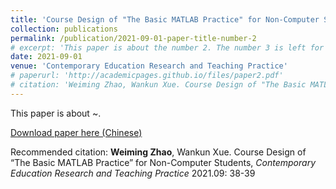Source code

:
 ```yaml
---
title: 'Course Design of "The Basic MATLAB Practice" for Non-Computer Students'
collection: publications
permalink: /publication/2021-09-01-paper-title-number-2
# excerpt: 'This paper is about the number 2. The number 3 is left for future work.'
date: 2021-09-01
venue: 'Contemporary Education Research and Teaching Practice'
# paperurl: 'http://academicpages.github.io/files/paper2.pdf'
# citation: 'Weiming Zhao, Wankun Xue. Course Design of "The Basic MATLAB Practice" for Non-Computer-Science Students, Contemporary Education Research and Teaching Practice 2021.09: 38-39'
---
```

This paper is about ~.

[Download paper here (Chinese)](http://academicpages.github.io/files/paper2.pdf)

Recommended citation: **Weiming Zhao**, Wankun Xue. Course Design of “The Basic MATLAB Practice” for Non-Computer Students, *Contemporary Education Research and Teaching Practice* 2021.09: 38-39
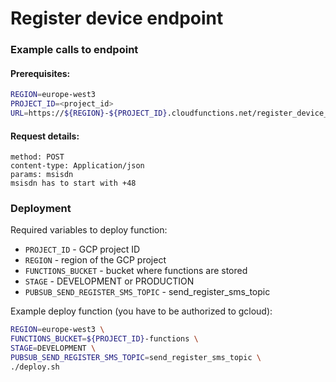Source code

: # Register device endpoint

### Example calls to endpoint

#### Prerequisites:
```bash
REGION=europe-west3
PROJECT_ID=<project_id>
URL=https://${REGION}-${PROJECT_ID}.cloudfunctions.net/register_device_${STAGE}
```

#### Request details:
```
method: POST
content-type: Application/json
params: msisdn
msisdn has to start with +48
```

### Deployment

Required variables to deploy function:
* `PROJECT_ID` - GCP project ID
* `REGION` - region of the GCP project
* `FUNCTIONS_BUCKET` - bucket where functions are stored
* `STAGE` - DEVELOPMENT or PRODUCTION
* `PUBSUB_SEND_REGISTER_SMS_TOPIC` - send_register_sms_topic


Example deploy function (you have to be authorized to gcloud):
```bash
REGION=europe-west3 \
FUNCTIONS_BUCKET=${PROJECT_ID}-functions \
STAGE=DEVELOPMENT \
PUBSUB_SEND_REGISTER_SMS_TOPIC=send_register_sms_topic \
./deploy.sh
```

==

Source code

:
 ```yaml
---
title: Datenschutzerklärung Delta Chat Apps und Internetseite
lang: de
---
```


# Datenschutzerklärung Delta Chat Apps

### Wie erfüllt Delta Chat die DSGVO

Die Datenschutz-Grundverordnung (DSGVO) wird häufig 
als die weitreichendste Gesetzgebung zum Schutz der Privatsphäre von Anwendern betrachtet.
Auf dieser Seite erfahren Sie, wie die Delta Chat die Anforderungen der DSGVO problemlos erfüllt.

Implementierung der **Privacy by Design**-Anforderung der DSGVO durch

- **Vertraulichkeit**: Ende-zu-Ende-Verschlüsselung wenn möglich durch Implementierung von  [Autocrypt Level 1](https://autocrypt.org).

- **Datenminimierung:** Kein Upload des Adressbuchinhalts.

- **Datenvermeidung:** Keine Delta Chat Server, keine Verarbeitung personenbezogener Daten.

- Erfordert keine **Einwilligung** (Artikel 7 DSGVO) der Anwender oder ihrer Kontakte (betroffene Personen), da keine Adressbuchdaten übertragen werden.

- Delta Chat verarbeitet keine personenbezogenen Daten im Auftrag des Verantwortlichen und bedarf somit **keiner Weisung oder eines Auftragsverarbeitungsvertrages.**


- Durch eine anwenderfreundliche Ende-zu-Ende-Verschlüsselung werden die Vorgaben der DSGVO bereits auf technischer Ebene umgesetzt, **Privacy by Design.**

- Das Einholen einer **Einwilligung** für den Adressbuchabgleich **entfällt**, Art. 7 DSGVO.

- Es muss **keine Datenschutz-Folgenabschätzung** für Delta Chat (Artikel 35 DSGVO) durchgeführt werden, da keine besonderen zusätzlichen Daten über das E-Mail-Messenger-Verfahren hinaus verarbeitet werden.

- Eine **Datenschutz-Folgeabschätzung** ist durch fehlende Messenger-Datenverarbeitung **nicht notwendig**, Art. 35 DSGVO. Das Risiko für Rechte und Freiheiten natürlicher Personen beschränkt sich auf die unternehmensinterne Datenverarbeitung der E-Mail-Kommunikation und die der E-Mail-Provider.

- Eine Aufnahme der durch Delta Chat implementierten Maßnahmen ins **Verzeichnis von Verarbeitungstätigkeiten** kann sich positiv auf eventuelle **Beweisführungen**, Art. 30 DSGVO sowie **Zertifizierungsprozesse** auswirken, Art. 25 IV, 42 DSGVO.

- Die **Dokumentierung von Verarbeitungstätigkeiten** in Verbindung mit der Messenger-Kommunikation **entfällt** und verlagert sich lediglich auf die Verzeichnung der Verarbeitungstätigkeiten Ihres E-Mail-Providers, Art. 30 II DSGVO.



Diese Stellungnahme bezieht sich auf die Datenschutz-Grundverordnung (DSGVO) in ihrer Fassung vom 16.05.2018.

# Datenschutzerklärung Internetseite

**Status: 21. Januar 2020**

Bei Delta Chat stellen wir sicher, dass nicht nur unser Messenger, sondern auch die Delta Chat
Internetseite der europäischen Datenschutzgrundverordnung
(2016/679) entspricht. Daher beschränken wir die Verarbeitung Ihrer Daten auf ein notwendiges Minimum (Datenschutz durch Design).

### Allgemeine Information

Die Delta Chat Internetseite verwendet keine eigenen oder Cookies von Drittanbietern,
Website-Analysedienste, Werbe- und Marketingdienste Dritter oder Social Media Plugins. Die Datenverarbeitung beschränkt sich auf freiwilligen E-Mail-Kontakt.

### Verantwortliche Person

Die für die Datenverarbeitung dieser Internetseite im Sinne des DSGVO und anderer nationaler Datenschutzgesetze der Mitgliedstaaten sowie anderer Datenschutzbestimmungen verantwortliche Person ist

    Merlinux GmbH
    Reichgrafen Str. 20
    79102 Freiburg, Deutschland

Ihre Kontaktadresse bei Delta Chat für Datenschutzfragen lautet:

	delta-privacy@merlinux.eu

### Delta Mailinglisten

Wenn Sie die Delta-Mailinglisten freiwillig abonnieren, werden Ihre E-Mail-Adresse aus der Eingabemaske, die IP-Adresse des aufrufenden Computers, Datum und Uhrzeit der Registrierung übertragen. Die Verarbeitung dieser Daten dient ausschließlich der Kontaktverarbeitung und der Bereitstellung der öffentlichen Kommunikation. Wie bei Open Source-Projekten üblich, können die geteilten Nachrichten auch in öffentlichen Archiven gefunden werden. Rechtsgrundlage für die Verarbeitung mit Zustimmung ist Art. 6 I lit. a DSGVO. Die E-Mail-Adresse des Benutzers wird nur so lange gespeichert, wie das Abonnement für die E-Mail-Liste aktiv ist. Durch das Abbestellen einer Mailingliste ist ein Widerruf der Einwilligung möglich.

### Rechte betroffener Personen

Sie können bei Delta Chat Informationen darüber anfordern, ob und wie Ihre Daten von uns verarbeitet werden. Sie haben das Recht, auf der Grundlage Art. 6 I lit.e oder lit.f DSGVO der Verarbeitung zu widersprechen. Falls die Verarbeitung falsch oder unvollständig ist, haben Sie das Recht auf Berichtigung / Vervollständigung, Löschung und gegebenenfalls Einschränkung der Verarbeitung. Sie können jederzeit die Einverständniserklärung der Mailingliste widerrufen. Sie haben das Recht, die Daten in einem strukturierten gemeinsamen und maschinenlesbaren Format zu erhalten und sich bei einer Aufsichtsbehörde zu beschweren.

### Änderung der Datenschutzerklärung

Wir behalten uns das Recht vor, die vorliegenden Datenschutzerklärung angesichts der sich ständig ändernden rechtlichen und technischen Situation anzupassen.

◆ Task to carry out ◆
All that is needed is the number of lines above in which the string "Apps" appears.

◆ Answer for this exercise ◆
2